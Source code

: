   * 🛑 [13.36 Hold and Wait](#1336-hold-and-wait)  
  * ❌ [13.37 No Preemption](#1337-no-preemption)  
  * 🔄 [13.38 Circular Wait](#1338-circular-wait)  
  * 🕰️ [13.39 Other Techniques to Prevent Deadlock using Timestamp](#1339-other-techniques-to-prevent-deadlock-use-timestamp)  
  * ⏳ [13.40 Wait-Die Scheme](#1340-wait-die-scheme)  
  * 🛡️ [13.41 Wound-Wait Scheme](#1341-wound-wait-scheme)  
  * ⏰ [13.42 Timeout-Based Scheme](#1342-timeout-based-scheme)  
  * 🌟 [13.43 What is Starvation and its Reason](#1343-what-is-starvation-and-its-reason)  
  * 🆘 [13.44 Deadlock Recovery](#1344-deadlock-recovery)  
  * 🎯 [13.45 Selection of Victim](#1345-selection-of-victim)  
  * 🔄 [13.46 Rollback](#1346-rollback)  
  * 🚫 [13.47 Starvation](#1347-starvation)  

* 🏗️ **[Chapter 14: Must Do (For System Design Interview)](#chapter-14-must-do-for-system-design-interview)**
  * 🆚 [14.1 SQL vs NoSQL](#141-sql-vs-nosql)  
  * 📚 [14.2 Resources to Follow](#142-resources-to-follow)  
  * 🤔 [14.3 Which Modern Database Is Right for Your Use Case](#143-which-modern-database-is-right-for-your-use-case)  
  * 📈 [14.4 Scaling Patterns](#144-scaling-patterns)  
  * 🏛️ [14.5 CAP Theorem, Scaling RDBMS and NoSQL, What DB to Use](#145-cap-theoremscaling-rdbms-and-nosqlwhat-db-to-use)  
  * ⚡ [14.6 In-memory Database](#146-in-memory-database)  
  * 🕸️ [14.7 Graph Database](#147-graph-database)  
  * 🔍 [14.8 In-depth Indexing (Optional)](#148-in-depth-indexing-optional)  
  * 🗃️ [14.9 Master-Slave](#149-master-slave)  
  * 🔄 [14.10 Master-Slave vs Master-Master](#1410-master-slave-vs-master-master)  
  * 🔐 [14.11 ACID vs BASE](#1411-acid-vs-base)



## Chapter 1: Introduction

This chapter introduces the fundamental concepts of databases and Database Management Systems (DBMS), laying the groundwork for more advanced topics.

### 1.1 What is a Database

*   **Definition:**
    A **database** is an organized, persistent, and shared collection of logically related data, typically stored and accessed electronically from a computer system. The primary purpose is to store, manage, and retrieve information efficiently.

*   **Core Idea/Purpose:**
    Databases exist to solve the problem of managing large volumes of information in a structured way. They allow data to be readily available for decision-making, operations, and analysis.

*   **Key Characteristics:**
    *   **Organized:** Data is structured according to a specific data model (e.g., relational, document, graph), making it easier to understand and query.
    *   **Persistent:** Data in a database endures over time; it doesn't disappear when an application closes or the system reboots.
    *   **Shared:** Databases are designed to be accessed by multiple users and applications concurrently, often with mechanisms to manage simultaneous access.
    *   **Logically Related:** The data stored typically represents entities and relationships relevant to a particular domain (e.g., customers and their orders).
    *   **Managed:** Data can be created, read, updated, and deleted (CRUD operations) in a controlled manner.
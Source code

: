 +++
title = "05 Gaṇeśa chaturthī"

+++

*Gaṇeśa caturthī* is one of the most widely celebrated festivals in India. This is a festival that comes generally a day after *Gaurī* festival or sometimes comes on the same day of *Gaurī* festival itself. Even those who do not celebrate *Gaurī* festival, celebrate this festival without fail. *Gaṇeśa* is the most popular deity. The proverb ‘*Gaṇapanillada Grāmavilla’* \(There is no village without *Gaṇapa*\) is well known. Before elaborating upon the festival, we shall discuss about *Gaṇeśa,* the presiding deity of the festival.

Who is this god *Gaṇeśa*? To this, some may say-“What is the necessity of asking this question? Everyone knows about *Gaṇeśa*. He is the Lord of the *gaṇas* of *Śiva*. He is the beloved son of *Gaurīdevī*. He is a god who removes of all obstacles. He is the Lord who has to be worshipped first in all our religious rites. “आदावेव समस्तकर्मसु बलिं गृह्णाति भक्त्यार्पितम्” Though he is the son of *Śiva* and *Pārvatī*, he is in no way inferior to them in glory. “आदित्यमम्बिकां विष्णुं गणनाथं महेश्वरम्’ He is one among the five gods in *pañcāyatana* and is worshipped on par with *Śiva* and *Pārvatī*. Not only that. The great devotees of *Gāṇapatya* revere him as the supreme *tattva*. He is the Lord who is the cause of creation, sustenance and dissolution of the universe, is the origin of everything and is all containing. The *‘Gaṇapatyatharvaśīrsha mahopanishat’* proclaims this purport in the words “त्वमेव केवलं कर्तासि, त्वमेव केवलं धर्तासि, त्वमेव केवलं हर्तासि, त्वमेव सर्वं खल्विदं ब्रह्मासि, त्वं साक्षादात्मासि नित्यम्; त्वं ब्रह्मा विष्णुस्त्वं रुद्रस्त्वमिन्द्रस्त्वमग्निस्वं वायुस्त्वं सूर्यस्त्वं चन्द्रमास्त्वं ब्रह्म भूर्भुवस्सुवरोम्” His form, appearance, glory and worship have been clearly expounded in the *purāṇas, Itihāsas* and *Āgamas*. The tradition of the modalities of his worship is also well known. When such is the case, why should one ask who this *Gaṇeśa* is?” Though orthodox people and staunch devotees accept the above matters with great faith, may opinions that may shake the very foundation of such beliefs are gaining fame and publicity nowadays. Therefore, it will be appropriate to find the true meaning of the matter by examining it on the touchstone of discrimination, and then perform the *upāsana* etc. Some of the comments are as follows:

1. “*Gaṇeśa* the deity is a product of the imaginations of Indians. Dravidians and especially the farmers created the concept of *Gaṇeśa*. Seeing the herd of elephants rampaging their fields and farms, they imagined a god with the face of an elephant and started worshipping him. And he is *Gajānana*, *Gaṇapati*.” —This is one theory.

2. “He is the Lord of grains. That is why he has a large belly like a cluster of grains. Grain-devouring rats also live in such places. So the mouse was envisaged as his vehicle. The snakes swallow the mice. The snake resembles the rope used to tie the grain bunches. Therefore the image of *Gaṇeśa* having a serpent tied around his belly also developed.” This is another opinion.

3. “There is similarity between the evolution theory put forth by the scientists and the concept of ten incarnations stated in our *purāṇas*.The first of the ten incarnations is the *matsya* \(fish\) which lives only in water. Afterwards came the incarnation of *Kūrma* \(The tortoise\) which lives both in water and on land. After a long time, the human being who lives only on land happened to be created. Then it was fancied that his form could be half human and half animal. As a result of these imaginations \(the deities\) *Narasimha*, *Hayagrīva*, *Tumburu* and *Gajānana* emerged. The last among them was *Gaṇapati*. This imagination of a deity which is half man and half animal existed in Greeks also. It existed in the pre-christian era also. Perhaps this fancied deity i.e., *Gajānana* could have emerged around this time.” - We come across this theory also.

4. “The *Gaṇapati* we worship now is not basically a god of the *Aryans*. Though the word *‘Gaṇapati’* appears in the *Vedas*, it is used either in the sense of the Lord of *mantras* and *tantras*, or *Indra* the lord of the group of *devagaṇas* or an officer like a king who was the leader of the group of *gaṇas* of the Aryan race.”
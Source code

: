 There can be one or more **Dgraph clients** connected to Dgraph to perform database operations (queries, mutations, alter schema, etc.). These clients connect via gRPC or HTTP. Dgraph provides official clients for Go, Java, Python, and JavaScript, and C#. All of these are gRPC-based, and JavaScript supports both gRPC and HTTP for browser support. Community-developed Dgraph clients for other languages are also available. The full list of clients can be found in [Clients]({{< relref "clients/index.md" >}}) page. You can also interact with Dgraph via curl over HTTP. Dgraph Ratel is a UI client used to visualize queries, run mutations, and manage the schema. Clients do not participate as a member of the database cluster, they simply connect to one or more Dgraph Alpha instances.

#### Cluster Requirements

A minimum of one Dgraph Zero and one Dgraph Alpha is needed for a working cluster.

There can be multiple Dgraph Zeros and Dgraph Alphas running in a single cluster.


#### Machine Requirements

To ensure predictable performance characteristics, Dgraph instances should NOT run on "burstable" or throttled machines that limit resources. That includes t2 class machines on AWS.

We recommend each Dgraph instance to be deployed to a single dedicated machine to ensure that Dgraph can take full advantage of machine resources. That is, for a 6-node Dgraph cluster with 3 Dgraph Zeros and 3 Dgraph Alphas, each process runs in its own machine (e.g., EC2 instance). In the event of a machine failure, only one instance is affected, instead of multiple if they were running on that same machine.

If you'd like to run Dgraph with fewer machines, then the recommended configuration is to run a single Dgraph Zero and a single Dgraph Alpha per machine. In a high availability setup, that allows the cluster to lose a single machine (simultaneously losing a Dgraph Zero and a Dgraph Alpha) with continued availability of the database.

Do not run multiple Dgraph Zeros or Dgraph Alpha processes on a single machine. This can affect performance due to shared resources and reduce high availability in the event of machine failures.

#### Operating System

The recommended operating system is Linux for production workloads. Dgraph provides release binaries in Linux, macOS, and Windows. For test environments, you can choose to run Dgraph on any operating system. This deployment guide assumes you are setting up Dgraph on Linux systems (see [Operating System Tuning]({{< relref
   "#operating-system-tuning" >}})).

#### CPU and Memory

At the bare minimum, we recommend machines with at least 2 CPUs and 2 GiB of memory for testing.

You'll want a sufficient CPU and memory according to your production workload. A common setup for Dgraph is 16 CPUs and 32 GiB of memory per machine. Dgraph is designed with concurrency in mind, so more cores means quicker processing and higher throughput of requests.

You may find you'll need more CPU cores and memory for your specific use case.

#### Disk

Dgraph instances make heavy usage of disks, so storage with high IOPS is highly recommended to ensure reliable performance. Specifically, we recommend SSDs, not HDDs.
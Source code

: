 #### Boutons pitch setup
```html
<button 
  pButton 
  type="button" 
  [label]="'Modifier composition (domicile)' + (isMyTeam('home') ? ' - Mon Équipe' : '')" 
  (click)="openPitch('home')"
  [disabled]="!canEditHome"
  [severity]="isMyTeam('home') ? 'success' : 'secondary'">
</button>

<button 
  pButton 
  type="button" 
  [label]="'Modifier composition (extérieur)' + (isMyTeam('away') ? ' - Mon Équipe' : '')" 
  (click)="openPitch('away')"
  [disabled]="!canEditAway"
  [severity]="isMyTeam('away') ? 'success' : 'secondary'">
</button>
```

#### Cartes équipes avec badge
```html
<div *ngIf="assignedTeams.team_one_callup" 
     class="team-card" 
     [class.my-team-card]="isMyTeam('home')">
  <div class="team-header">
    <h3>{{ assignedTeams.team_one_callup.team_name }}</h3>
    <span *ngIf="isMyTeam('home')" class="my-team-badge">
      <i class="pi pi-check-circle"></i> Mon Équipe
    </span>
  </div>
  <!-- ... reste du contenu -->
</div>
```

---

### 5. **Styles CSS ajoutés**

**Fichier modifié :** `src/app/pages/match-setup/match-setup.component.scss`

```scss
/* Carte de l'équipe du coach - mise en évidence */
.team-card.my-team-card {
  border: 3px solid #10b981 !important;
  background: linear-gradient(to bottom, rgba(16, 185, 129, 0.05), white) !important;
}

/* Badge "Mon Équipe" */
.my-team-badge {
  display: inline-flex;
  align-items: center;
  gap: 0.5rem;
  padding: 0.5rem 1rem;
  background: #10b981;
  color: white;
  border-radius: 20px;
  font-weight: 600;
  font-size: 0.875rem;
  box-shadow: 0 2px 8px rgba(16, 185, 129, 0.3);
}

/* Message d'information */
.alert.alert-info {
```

**Exercise:** The answer should hold only the lines from the start of the records above through the line containing "Databases exist to", each set down exactly.

**Response to this task:**
Source code

:   * 🛑 [13.36 Hold and Wait](#1336-hold-and-wait)  
  * ❌ [13.37 No Preemption](#1337-no-preemption)  
  * 🔄 [13.38 Circular Wait](#1338-circular-wait)  
  * 🕰️ [13.39 Other Techniques to Prevent Deadlock using Timestamp](#1339-other-techniques-to-prevent-deadlock-use-timestamp)  
  * ⏳ [13.40 Wait-Die Scheme](#1340-wait-die-scheme)  
  * 🛡️ [13.41 Wound-Wait Scheme](#1341-wound-wait-scheme)  
  * ⏰ [13.42 Timeout-Based Scheme](#1342-timeout-based-scheme)  
  * 🌟 [13.43 What is Starvation and its Reason](#1343-what-is-starvation-and-its-reason)  
  * 🆘 [13.44 Deadlock Recovery](#1344-deadlock-recovery)  
  * 🎯 [13.45 Selection of Victim](#1345-selection-of-victim)  
  * 🔄 [13.46 Rollback](#1346-rollback)  
  * 🚫 [13.47 Starvation](#1347-starvation)  

* 🏗️ **[Chapter 14: Must Do (For System Design Interview)](#chapter-14-must-do-for-system-design-interview)**
  * 🆚 [14.1 SQL vs NoSQL](#141-sql-vs-nosql)  
  * 📚 [14.2 Resources to Follow](#142-resources-to-follow)  
  * 🤔 [14.3 Which Modern Database Is Right for Your Use Case](#143-which-modern-database-is-right-for-your-use-case)  
  * 📈 [14.4 Scaling Patterns](#144-scaling-patterns)  
  * 🏛️ [14.5 CAP Theorem, Scaling RDBMS and NoSQL, What DB to Use](#145-cap-theoremscaling-rdbms-and-nosqlwhat-db-to-use)  
  * ⚡ [14.6 In-memory Database](#146-in-memory-database)  
  * 🕸️ [14.7 Graph Database](#147-graph-database)  
  * 🔍 [14.8 In-depth Indexing (Optional)](#148-in-depth-indexing-optional)  
  * 🗃️ [14.9 Master-Slave](#149-master-slave)  
  * 🔄 [14.10 Master-Slave vs Master-Master](#1410-master-slave-vs-master-master)  
  * 🔐 [14.11 ACID vs BASE](#1411-acid-vs-base)



## Chapter 1: Introduction

This chapter introduces the fundamental concepts of databases and Database Management Systems (DBMS), laying the groundwork for more advanced topics.

### 1.1 What is a Database

*   **Definition:**
    A **database** is an organized, persistent, and shared collection of logically related data, typically stored and accessed electronically from a computer system. The primary purpose is to store, manage, and retrieve information efficiently.

*   **Core Idea/Purpose:**
    Databases exist to solve the problem of managing large volumes of information in a structured way. They allow data to be readily available for decision-making, operations, and analysis.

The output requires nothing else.